The point of this is that we have smoothed the variable $latex h=h_1h_2h_3$ by eliminating its multiplicity, and that the range of this variable can be quite long; as long as $latex H>(R^2S)^{1/2}$, completing the sum in the Polya-Vinogradov (or Poisson) style will be useful.

Now we continue with $latex U$. It is here that it simplifies matters to have $latex R<S$ and to do as if $latex r$ and $latex s$ were primes (this is a technicality which experience shows should give no loss in the final, complete, analysis.)

So we consider the sum over $latex r_1, r_2$. The diagonal contribution where $latex r_1=r_2$ is $latex \ll H^{1+\epsilon}R^{-1+\epsilon}$.

In the non-diagonal terms, we distinguish whether $latex r_1\equiv r_2\bmod s$ or not. If not, we complete the two hyper-Kloosterman sums. This gives two complete exponential sums modulo $latex r_1, r_2$ and modulo $latex s$. The latter is the Friedlander-Iwaniec sum, in its incarnation as "Borel" correlations of hyper-Kloosterman sums (see the remark at the end of our note on these sums; this identification is already in Heath-Brown's paper, and Philippe realized recently that he had also encountered them in a paper on lower bounds for exponential sums.)

Both sums give square root cancellation (using Deligne’s work, of course) except for the $latex s$ sum if $latex r_1^3\equiv \pm r_2^3\bmod s$. But we may just push these to the second case. Thus, the contribution $latex U_0$ of these non-exceptional terms gives
$latex U_0\ll (R^2S)^{1/2+\epsilon}\Bigl(\frac{H}{R^2S}+1\Bigr)$
(counting the number of complete sums in the $latex h$-interval).

On the other hand, the exceptional $latex (r_1,r_2)$ are still controlled by the diagonal terms (because of the condition $latex R<S$; there is a minor trick involved here if the cubic roots of unity exist modulo $latex s$, but I'll gloss over that.)

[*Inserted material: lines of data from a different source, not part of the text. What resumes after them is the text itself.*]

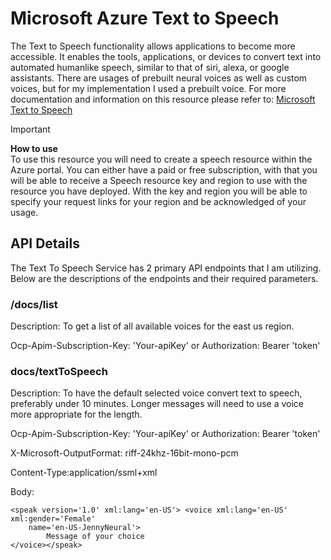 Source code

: # Microsoft Azure Text to Speech

The Text to Speech functionality allows applications to become more accessible. It enables the tools, applications, or devices to convert text into automated humanlike speech, similar to that of siri, alexa, or google assistants. There are usages of prebuilt neural voices as well as custom voices, but for my implementation I used a prebuilt voice. For more documentation and information on this resource please refer to: [Microsoft Text to Speech](https://learn.microsoft.com/en-us/azure/ai-services/speech-service/text-to-speech)

> [!IMPORTANT]
**How to use**    
To use this resource you will need to create a speech resource within the Azure portal. You can either have a paid or free subscription, with that you will be able to receive a Speech resource key and region to use with the resource you have deployed. With the key and region you will be able to specify your request links for your region and be acknowledged of your usage.


## **API Details**
The Text To Speech Service has 2 primary API endpoints that I am utilizing. Below are the descriptions of the endpoints and their required parameters.

### **/docs/list**

Description: To get a list of all available voices for the east us region.

Ocp-Apim-Subscription-Key: 'Your-apiKey' or Authorization: Bearer 'token'

### **docs/textToSpeech**

Description: To have the default selected voice convert text to speech, preferably under 10 minutes. Longer messages will need to use a voice more appropriate for the length.

Ocp-Apim-Subscription-Key: 'Your-apiKey' or Authorization: Bearer 'token'

X-Microsoft-OutputFormat: riff-24khz-16bit-mono-pcm

Content-Type:application/ssml+xml

Body: 
```
<speak version='1.0' xml:lang='en-US'> <voice xml:lang='en-US' xml:gender='Female'
    name='en-US-JennyNeural'>
        Message of your choice
</voice></speak>
```
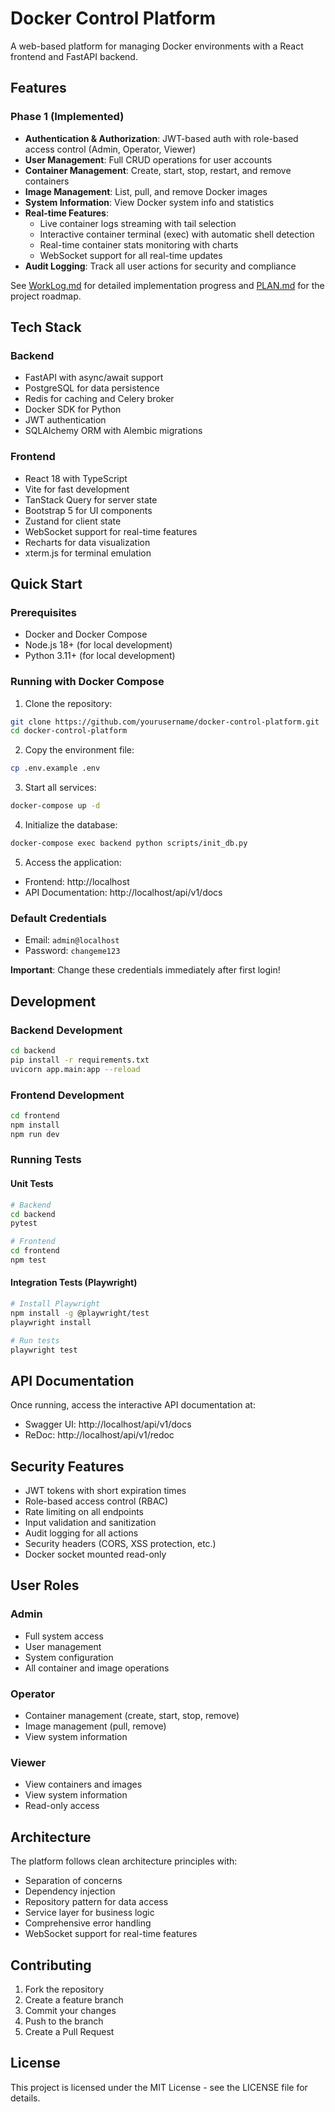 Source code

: # Docker Control Platform

A web-based platform for managing Docker environments with a React frontend and FastAPI backend.

## Features

### Phase 1 (Implemented)
- **Authentication & Authorization**: JWT-based auth with role-based access control (Admin, Operator, Viewer)
- **User Management**: Full CRUD operations for user accounts
- **Container Management**: Create, start, stop, restart, and remove containers
- **Image Management**: List, pull, and remove Docker images
- **System Information**: View Docker system info and statistics
- **Real-time Features**: 
  - Live container logs streaming with tail selection
  - Interactive container terminal (exec) with automatic shell detection
  - Real-time container stats monitoring with charts
  - WebSocket support for all real-time updates
- **Audit Logging**: Track all user actions for security and compliance

See [WorkLog.md](WorkLog.md) for detailed implementation progress and [PLAN.md](PLAN.md) for the project roadmap.

## Tech Stack

### Backend
- FastAPI with async/await support
- PostgreSQL for data persistence
- Redis for caching and Celery broker
- Docker SDK for Python
- JWT authentication
- SQLAlchemy ORM with Alembic migrations

### Frontend
- React 18 with TypeScript
- Vite for fast development
- TanStack Query for server state
- Bootstrap 5 for UI components
- Zustand for client state
- WebSocket support for real-time features
- Recharts for data visualization
- xterm.js for terminal emulation

## Quick Start

### Prerequisites
- Docker and Docker Compose
- Node.js 18+ (for local development)
- Python 3.11+ (for local development)

### Running with Docker Compose

1. Clone the repository:
```bash
git clone https://github.com/yourusername/docker-control-platform.git
cd docker-control-platform
```

2. Copy the environment file:
```bash
cp .env.example .env
```

3. Start all services:
```bash
docker-compose up -d
```

4. Initialize the database:
```bash
docker-compose exec backend python scripts/init_db.py
```

5. Access the application:
- Frontend: http://localhost
- API Documentation: http://localhost/api/v1/docs

### Default Credentials
- Email: `admin@localhost`
- Password: `changeme123`

**Important**: Change these credentials immediately after first login!

## Development

### Backend Development

```bash
cd backend
pip install -r requirements.txt
uvicorn app.main:app --reload
```

### Frontend Development

```bash
cd frontend
npm install
npm run dev
```

### Running Tests

#### Unit Tests
```bash
# Backend
cd backend
pytest

# Frontend
cd frontend
npm test
```

#### Integration Tests (Playwright)
```bash
# Install Playwright
npm install -g @playwright/test
playwright install

# Run tests
playwright test
```

## API Documentation

Once running, access the interactive API documentation at:
- Swagger UI: http://localhost/api/v1/docs
- ReDoc: http://localhost/api/v1/redoc

## Security Features

- JWT tokens with short expiration times
- Role-based access control (RBAC)
- Rate limiting on all endpoints
- Input validation and sanitization
- Audit logging for all actions
- Security headers (CORS, XSS protection, etc.)
- Docker socket mounted read-only

## User Roles

### Admin
- Full system access
- User management
- System configuration
- All container and image operations

### Operator
- Container management (create, start, stop, remove)
- Image management (pull, remove)
- View system information

### Viewer
- View containers and images
- View system information
- Read-only access

## Architecture

The platform follows clean architecture principles with:
- Separation of concerns
- Dependency injection
- Repository pattern for data access
- Service layer for business logic
- Comprehensive error handling
- WebSocket support for real-time features

## Contributing

1. Fork the repository
2. Create a feature branch
3. Commit your changes
4. Push to the branch
5. Create a Pull Request

## License

This project is licensed under the MIT License - see the LICENSE file for details.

Now we can gather everything, and one checks that we end up with a bound
$latex \sum_{r,s}\sum_a S_2 \ll X^{\epsilon} QM\Bigl(\frac{1}{R^{1/2}}+\frac{R^{1/4}N^{1/2}}{Q^{5/4}}\Bigr).$

We need this to be $latex \ll MNQ^{-1} (\log MN)^{-A}$ for any $latex A$, and we see that we succeed as long as
$latex Q^2R^{-1/2}<N^{1-\epsilon},\quad\quad Q^{3/2}R^{1/2}<N^{1-\epsilon},$
as stated in the theorem (the second condition is implied by the first if $latex R<S$). And as mentioned just afterwards, if we have $latex R=Q^{1/2-\epsilon}$, this gives a good distribution up to $latex X^{-\epsilon}N^{4/7}$ (note that epsilons may change from one inequality to the next.)

Remark. As the reader can see, we do not use either Weyl shifts, or cancellation in Ramanujan sums. The latter might appear in a more precise analysis, however, and give some extra gain.